The Hill Climb is a peculiarly British tradition. It’s technically a time trial but oh, it’s so much more than a time trial.
There’s no out and back, no A-roads, no eye-wateringly expensive monstrosities carved from chunks of the blackest carbon. Typically taking place on a short but steep section of rural road, competitors set off one at a time and for a few intense minutes give it everything they’ve got.
Riders originate from the amateur circuit but the meticulous way some of them approach hill climb season would put plenty of pros to shame.
Power to weight is everything in a hill climb and any extra gram is only slowing you down. A second or two can easily be the difference between winning and losing so, for the most dedicated competitors, if it can be dispensed with it will be.
For many it is as close to the experience of a professional race as they will ever come: the intensity of the effort, the crowds lining the road, the noise.
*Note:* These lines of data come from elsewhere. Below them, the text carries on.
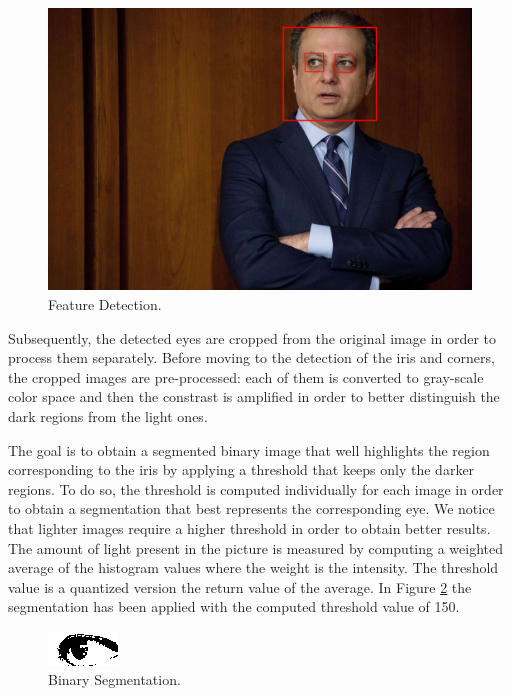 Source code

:\documentclass[14pt,a4paper]{extreport}
\begin{document}
\begin{figure}[h]
\includegraphics[width=\linewidth, center]{images_T2S/0_features.jpg} 
\caption{Feature Detection.}
\label{fig:feature}
\end{figure}

Subsequently, the detected eyes are cropped from the original image in order to process them separately. Before moving to the detection of the iris and corners, the cropped images are pre-processed: each of them is converted to gray-scale color space and then the constrast is amplified in order to better distinguish the dark regions from the light ones. 

The goal is to obtain a segmented binary image that well highlights the region corresponding to the iris by applying a threshold that keeps only the darker regions. To do so, the threshold is computed individually for each image in order to obtain a segmentation that best represents the corresponding eye. We notice that lighter images require a higher threshold in order to obtain better results. The amount of light present in the picture is measured by computing a weighted average of the histogram values where the weight is the intensity. The threshold value is a quantized version the return value of the average. In Figure \ref{fig:thresh} the segmentation has been applied with the computed threshold value of 150.

\begin{figure}[h]
\includegraphics[width=0.5\linewidth, center]{images_T2S/5_bin_eye0.jpg} 
\caption{Binary Segmentation.}
\label{fig:thresh}
\end{figure}
\end{document}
The noise.
Hill climb season lasts for about a month, beginning as the leaves are turning red and concluding with the National Climb Championships at the end of October.
Last year’s champs took place in Hedley on the Hill in Northumberland. The men’s race was won in a time of 3 minutes 54 seconds by Dan Evans. Joscelin Lowden of Lewes Wanderers took home the women’s title.
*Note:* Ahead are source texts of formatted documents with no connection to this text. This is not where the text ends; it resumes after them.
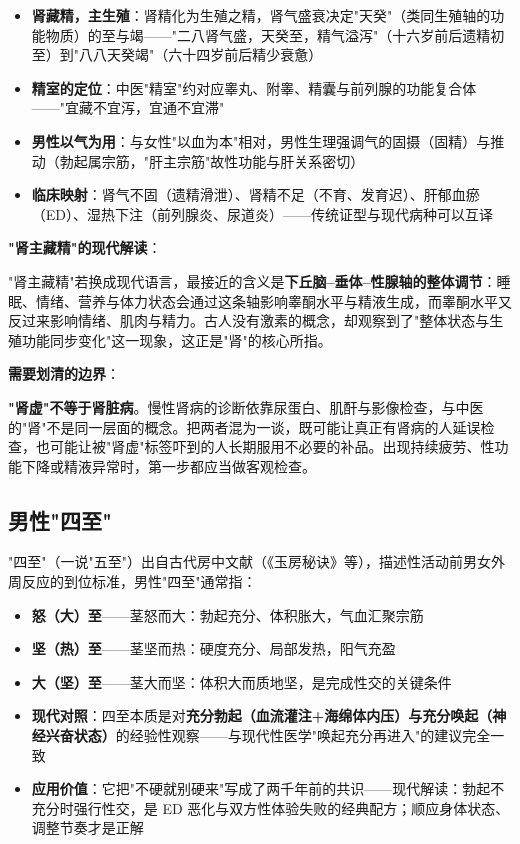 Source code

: \documentclass[12pt,a4paper,twoside]{ctexbook}
\begin{document}
\begin{itemize}
	\item \textbf{肾藏精，主生殖}：肾精化为生殖之精，肾气盛衰决定"天癸"（类同生殖轴的功能物质）的至与竭——"二八肾气盛，天癸至，精气溢泻"（十六岁前后遗精初至）到"八八天癸竭"（六十四岁前后精少衰惫）
	\item \textbf{精室的定位}：中医"精室"约对应睾丸、附睾、精囊与前列腺的功能复合体——"宜藏不宜泻，宜通不宜滞"
	\item \textbf{男性以气为用}：与女性"以血为本"相对，男性生理强调气的固摄（固精）与推动（勃起属宗筋，"肝主宗筋"故性功能与肝关系密切）
	\item \textbf{临床映射}：肾气不固（遗精滑泄）、肾精不足（不育、发育迟）、肝郁血瘀（ED）、湿热下注（前列腺炎、尿道炎）——传统证型与现代病种可以互译
\end{itemize}

\vspace{0.5em}
\noindent\textbf{"肾主藏精"的现代解读}：

"肾主藏精"若换成现代语言，最接近的含义是\textbf{下丘脑--垂体--性腺轴的整体调节}：睡眠、情绪、营养与体力状态会通过这条轴影响睾酮水平与精液生成，而睾酮水平又反过来影响情绪、肌肉与精力。古人没有激素的概念，却观察到了"整体状态与生殖功能同步变化"这一现象，这正是"肾"的核心所指。

\vspace{0.5em}
\noindent\textbf{需要划清的边界}：

\textbf{"肾虚"不等于肾脏病}。慢性肾病的诊断依靠尿蛋白、肌酐与影像检查，与中医的"肾"不是同一层面的概念。把两者混为一谈，既可能让真正有肾病的人延误检查，也可能让被"肾虚"标签吓到的人长期服用不必要的补品。出现持续疲劳、性功能下降或精液异常时，第一步都应当做客观检查。

\subsection{男性"四至"}


"四至"（一说"五至"）出自古代房中文献（《玉房秘诀》等），描述性活动前男女外周反应的到位标准，男性"四至"通常指：

\begin{itemize}
	\item \textbf{怒（大）至}——茎怒而大：勃起充分、体积胀大，气血汇聚宗筋
	\item \textbf{坚（热）至}——茎坚而热：硬度充分、局部发热，阳气充盈
	\item \textbf{大（坚）至}——茎大而坚：体积大而质地坚，是完成性交的关键条件
	\item \textbf{现代对照}：四至本质是对\textbf{充分勃起（血流灌注+海绵体内压）与充分唤起（神经兴奋状态）}的经验性观察——与现代性医学"唤起充分再进入"的建议完全一致
	\item \textbf{应用价值}：它把"不硬就别硬来"写成了两千年前的共识——现代解读：勃起不充分时强行性交，是 ED 恶化与双方性体验失败的经典配方；顺应身体状态、调整节奏才是正解
\end{itemize}
\end{document}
What stands out from photographer Russ Ellis’s shots is the pain. The classic hill climb shot is of the rider in full flow, their face wearing their very own version of the grimace known as “hill climb face”. While there’s a few of those in this selection, most capture the aftermath of the participant’s run. Collapsed on the nearest patch of grass or gravel to the finish line, as the rider desperately fights to feel human again.
Let’s give Russ the final word:
“It’s just a group of undernourished cyclists craving cake and a beer, riding bikes that have been on even more of a diet than they have.”